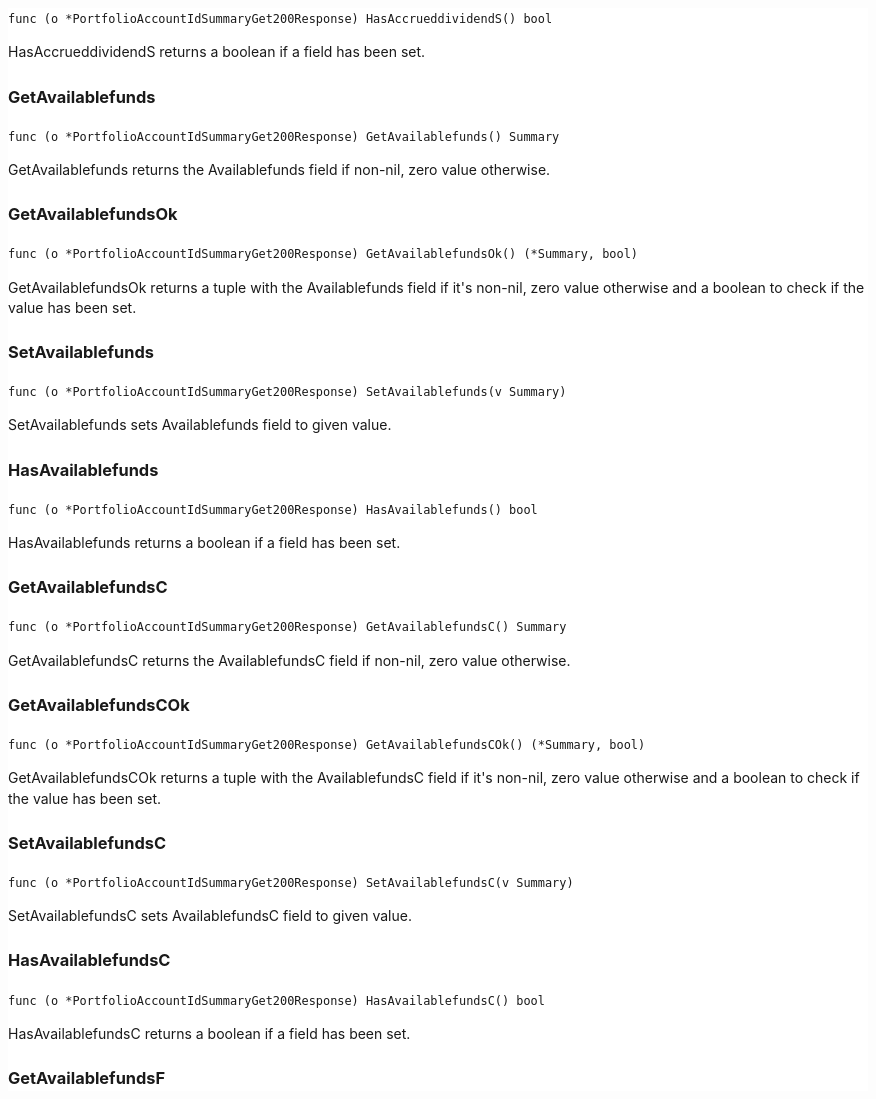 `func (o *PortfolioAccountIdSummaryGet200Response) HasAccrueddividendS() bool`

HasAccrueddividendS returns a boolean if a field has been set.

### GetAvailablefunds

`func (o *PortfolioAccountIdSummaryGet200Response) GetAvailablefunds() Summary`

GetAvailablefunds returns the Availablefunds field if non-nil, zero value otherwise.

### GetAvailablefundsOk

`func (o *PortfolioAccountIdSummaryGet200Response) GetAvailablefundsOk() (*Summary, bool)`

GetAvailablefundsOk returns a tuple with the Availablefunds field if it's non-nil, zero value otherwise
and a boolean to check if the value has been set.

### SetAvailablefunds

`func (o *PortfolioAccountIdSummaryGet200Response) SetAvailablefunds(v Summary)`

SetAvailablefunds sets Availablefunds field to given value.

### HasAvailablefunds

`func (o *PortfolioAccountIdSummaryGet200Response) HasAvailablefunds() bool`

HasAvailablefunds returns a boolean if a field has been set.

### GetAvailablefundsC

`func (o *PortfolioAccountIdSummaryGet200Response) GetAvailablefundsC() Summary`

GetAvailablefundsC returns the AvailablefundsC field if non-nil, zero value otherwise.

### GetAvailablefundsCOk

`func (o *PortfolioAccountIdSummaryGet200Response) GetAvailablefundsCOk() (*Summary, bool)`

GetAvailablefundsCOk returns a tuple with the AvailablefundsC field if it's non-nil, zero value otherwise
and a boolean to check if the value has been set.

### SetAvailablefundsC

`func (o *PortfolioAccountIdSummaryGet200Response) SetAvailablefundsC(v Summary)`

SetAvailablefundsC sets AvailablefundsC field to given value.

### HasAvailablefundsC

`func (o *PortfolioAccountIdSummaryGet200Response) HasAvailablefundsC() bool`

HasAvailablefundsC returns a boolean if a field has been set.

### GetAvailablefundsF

·····

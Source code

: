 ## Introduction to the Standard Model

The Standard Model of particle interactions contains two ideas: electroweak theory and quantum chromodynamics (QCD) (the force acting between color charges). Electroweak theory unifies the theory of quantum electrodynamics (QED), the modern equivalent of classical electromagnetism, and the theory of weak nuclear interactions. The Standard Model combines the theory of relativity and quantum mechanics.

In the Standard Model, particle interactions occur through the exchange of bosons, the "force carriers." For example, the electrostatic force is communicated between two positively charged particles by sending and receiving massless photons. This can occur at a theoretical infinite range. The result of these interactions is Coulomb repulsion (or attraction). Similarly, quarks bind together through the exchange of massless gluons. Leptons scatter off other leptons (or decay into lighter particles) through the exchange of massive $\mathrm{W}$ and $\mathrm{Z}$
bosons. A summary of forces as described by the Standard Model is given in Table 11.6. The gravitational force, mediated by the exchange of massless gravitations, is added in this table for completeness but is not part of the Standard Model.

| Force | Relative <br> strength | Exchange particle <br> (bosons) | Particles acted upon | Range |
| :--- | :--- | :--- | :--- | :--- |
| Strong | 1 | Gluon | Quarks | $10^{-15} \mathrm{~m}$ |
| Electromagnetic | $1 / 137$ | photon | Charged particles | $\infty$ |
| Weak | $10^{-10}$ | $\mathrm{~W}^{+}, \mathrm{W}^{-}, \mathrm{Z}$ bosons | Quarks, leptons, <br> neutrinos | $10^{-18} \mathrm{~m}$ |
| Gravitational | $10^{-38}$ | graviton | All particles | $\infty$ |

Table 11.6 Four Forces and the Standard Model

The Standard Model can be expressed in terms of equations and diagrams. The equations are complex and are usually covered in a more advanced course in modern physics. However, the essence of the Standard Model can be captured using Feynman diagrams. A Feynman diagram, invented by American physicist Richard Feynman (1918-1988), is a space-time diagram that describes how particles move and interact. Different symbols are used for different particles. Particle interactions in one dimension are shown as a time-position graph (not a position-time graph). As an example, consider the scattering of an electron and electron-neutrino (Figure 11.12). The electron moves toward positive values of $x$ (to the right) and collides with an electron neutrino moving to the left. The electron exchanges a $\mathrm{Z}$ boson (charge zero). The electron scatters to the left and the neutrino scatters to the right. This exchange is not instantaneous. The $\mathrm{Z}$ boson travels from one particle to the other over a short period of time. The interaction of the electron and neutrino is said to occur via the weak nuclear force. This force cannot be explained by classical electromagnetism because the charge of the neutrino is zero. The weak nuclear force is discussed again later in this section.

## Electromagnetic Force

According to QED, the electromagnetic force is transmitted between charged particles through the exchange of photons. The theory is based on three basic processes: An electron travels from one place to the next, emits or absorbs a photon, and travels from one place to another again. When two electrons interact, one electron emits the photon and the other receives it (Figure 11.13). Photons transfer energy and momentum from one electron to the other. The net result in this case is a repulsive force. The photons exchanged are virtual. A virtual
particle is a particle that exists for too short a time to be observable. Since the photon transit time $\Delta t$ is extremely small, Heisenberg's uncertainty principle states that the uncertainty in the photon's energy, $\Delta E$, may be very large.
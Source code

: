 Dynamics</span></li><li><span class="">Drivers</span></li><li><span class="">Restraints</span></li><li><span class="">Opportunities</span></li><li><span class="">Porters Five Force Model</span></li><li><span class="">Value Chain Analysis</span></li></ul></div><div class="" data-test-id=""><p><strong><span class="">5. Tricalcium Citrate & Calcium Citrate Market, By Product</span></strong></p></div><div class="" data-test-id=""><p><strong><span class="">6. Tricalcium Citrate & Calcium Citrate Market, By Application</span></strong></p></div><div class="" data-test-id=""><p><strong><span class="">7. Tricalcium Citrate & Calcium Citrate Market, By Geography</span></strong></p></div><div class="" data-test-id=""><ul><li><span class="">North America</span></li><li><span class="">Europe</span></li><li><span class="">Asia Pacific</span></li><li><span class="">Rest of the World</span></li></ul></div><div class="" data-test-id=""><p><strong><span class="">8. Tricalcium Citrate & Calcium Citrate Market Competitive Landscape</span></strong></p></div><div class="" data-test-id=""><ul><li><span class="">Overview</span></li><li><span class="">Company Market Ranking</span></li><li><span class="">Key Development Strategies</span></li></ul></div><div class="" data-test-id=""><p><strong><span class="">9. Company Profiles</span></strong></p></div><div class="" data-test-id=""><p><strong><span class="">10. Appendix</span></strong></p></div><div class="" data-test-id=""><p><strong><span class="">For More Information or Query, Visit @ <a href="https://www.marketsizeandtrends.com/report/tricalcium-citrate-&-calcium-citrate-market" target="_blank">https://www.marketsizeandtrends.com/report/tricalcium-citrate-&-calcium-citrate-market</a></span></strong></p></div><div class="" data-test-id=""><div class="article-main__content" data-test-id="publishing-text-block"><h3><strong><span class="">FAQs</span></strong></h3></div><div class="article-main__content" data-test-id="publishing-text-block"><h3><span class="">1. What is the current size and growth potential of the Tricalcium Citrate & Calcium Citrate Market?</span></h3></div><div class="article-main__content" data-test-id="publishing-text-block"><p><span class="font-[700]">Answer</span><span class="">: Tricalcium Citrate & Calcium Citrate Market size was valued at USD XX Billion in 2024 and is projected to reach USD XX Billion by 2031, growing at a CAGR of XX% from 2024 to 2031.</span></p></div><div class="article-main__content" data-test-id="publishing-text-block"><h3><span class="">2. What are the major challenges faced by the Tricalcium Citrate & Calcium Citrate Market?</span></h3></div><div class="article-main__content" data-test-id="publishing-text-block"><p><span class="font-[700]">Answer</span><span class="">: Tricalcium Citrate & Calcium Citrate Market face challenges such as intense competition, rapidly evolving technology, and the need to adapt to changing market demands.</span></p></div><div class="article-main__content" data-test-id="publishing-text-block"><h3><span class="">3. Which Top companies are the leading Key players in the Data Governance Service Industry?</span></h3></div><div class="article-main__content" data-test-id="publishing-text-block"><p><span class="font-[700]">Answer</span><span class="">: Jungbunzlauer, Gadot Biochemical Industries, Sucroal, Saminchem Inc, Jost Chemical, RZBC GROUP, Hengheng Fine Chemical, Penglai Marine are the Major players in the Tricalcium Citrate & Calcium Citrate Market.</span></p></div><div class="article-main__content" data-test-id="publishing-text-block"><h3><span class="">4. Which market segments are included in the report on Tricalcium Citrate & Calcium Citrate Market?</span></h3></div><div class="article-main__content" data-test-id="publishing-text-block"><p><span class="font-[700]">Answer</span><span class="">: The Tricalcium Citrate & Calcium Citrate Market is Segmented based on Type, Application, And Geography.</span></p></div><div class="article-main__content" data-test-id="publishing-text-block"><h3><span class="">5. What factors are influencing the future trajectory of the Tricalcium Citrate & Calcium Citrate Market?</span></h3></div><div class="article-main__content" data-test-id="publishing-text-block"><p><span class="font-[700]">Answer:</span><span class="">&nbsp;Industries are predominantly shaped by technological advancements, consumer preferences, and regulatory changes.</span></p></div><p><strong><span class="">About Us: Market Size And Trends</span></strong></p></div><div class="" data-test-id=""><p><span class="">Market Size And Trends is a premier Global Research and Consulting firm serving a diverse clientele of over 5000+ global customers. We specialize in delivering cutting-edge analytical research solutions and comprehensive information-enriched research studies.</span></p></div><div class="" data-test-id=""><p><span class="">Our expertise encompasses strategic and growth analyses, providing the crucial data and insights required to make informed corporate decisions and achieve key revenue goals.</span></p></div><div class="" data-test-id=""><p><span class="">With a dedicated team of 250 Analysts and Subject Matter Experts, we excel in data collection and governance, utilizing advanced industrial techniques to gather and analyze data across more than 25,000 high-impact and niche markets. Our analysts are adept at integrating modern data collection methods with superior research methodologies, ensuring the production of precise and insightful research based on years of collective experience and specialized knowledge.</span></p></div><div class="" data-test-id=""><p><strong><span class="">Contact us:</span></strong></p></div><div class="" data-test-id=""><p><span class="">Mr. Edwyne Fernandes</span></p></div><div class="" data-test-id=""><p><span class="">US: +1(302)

·····

## What you need to do
Go through the material line by line. Show each line that contains the string "GetAvailablefundsCOk".

## Response area
### GetAvailablefundsCOk
`func (o *PortfolioAccountIdSummaryGet200Response) GetAvailablefundsCOk() (*Summary, bool)`
GetAvailablefundsCOk returns a tuple with the AvailablefundsC field if it's non-nil, zero value otherwise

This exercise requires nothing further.